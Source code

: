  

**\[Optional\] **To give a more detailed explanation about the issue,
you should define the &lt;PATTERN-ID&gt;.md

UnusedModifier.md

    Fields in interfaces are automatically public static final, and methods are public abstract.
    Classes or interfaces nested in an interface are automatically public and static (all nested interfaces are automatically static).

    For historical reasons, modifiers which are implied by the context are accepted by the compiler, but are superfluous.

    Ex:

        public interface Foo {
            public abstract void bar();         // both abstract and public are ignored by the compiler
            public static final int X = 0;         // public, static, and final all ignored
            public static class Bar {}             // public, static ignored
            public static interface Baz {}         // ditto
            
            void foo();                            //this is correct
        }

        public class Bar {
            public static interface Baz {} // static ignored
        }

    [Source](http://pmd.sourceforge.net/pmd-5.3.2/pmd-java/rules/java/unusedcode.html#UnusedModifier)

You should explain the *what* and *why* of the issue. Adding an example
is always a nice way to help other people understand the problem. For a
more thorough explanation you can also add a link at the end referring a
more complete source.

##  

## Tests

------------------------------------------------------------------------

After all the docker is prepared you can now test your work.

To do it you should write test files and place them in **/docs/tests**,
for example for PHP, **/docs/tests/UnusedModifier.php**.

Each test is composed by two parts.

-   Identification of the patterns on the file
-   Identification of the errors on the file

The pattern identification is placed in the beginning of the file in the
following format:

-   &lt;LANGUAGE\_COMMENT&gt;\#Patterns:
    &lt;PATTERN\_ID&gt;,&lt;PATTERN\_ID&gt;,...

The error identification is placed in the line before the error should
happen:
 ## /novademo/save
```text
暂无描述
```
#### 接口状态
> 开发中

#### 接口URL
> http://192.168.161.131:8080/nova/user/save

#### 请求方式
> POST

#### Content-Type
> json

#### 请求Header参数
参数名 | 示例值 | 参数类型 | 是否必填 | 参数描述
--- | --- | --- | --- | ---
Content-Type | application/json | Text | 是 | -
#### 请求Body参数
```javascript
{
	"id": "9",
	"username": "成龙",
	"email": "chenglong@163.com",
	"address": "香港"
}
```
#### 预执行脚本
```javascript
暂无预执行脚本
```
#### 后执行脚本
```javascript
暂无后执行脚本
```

***

Your answer should consist of the material above, written out word for word.

Source code

:  

**\[Optional\] **To give a more detailed explanation about the issue,
you should define the &lt;PATTERN-ID&gt;.md

UnusedModifier.md

    Fields in interfaces are automatically public static final, and methods are public abstract.
    Classes or interfaces nested in an interface are automatically public and static (all nested interfaces are automatically static).

    For historical reasons, modifiers which are implied by the context are accepted by the compiler, but are superfluous.

    Ex:

        public interface Foo {
            public abstract void bar();         // both abstract and public are ignored by the compiler
            public static final int X = 0;         // public, static, and final all ignored
            public static class Bar {}             // public, static ignored
            public static interface Baz {}         // ditto
            
            void foo();                            //this is correct
        }

        public class Bar {
            public static interface Baz {} // static ignored
        }

    [Source](http://pmd.sourceforge.net/pmd-5.3.2/pmd-java/rules/java/unusedcode.html#UnusedModifier)

You should explain the *what* and *why* of the issue. Adding an example
is always a nice way to help other people understand the problem. For a
more thorough explanation you can also add a link at the end referring a
more complete source.

##  

## Tests

------------------------------------------------------------------------

After all the docker is prepared you can now test your work.

To do it you should write test files and place them in **/docs/tests**,
for example for PHP, **/docs/tests/UnusedModifier.php**.

Each test is composed by two parts.

-   Identification of the patterns on the file
-   Identification of the errors on the file

The pattern identification is placed in the beginning of the file in the
following format:

-   &lt;LANGUAGE\_COMMENT&gt;\#Patterns:
    &lt;PATTERN\_ID&gt;,&lt;PATTERN\_ID&gt;,...

The error identification is placed in the line before the error should
happen:
 ## /novademo/save
```text
暂无描述
```
#### 接口状态
> 开发中

#### 接口URL
> http://192.168.161.131:8080/nova/user/save

#### 请求方式
> POST

#### Content-Type
> json

#### 请求Header参数
参数名 | 示例值 | 参数类型 | 是否必填 | 参数描述
--- | --- | --- | --- | ---
Content-Type | application/json | Text | 是 | -
#### 请求Body参数
```javascript
{
	"id": "9",
	"username": "成龙",
	"email": "chenglong@163.com",
	"address": "香港"
}
```
#### 预执行脚本
```javascript
暂无预执行脚本
```
#### 后执行脚本
```javascript
暂无后执行脚本
```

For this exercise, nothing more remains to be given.